══ Data excerpts

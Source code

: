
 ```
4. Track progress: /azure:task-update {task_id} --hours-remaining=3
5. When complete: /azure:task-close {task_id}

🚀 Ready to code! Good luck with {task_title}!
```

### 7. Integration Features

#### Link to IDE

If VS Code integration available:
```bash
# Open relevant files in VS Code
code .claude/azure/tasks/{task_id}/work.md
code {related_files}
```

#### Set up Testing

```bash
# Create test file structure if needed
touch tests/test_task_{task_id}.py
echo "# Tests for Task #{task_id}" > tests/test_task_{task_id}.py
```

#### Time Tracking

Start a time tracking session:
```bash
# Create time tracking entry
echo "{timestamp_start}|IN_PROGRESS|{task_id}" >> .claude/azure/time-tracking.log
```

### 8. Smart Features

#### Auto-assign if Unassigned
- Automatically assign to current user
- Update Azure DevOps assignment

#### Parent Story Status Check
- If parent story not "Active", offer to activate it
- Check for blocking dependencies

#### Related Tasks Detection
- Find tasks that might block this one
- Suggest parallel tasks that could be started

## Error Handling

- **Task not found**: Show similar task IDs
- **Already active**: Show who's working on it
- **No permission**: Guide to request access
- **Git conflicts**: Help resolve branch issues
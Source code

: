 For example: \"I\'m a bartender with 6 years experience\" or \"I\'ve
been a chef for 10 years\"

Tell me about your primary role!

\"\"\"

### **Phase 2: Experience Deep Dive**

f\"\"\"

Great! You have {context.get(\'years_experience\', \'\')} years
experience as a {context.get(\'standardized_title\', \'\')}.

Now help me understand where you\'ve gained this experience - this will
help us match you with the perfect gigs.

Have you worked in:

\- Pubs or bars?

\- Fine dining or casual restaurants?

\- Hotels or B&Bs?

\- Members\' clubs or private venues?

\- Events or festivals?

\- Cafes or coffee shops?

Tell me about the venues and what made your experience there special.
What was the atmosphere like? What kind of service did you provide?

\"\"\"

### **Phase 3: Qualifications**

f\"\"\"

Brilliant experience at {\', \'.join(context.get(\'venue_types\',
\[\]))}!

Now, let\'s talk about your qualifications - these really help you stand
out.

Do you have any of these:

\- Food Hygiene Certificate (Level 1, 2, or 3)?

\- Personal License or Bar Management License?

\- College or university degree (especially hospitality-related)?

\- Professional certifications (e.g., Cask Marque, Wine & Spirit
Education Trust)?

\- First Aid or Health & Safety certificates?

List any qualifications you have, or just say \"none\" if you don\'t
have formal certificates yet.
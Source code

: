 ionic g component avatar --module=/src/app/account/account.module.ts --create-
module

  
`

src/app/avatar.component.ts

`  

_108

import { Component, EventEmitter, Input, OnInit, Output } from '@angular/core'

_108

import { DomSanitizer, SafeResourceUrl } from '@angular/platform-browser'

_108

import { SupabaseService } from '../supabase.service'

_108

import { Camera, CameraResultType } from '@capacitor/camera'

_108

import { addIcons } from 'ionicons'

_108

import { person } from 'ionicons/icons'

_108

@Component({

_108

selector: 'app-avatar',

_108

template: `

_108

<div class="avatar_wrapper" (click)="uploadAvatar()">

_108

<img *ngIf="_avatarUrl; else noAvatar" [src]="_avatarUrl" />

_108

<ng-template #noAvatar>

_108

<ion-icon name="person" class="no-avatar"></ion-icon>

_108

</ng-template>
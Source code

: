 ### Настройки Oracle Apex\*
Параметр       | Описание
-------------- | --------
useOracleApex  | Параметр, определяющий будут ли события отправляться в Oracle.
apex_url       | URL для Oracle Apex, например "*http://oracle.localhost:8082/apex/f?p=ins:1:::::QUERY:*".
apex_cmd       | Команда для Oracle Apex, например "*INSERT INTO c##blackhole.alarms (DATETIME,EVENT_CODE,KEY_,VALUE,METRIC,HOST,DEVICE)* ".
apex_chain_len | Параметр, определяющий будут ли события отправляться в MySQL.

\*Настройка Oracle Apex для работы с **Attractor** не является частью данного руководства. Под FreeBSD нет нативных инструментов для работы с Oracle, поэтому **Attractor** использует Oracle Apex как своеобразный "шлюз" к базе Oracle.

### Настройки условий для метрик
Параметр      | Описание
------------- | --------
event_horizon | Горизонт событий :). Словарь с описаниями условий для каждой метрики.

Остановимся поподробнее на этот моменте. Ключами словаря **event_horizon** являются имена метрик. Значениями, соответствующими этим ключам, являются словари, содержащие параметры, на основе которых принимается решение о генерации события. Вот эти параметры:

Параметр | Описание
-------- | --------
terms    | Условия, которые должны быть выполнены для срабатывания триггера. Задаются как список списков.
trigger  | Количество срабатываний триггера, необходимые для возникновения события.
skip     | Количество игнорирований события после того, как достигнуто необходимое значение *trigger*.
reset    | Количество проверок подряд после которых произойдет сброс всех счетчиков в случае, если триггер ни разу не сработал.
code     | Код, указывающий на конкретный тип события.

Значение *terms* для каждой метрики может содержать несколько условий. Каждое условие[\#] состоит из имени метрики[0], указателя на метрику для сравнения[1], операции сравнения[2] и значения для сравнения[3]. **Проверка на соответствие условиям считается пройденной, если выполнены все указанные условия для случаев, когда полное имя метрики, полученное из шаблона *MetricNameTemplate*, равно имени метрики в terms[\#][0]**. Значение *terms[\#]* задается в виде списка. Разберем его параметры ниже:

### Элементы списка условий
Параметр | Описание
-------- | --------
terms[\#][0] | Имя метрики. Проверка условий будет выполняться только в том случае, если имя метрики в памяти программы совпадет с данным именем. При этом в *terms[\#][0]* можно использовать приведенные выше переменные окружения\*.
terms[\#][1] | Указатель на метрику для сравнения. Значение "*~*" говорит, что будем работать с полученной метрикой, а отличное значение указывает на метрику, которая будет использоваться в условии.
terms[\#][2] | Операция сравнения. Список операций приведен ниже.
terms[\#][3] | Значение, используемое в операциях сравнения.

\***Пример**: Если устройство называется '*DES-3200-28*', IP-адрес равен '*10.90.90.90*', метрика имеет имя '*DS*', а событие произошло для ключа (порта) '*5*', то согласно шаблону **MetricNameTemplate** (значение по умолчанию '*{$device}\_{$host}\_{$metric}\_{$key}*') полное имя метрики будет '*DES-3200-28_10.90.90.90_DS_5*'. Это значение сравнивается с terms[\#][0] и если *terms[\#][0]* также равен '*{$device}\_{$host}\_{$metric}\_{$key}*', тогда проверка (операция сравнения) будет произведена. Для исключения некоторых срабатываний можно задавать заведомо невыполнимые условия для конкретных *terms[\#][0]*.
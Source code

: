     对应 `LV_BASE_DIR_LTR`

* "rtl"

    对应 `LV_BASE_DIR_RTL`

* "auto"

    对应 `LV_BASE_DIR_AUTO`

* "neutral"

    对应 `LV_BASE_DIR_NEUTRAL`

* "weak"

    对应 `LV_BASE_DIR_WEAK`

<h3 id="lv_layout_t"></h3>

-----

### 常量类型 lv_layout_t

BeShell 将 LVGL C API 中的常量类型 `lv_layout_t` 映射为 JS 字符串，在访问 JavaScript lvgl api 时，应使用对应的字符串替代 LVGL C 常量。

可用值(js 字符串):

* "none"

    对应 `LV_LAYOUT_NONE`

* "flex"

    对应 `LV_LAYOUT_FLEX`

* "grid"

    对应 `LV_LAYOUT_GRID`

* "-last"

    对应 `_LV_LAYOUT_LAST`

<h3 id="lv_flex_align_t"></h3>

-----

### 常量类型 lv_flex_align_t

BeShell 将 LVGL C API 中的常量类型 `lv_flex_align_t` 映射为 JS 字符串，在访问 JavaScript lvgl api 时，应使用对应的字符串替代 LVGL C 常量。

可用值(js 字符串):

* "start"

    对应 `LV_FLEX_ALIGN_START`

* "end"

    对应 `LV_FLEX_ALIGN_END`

════

Would you copy exactly the lines from the one that contains "### 常量类型 lv_layout_t" through the final line of the records above, including both?

### [Exercise result]
### 常量类型 lv_layout_t

BeShell 将 LVGL C API 中的常量类型 `lv_layout_t` 映射为 JS 字符串，在访问 JavaScript lvgl api 时，应使用对应的字符串替代 LVGL C 常量。

可用值(js 字符串):

* "none"

    对应 `LV_LAYOUT_NONE`

* "flex"

    对应 `LV_LAYOUT_FLEX`

* "grid"

    对应 `LV_LAYOUT_GRID`

* "-last"

    对应 `_LV_LAYOUT_LAST`

<h3 id="lv_flex_align_t"></h3>

-----

### 常量类型 lv_flex_align_t

BeShell 将 LVGL C API 中的常量类型 `lv_flex_align_t` 映射为 JS 字符串，在访问 JavaScript lvgl api 时，应使用对应的字符串替代 LVGL C 常量。

可用值(js 字符串):

* "start"

    对应 `LV_FLEX_ALIGN_START`

* "end"

    对应 `LV_FLEX_ALIGN_END`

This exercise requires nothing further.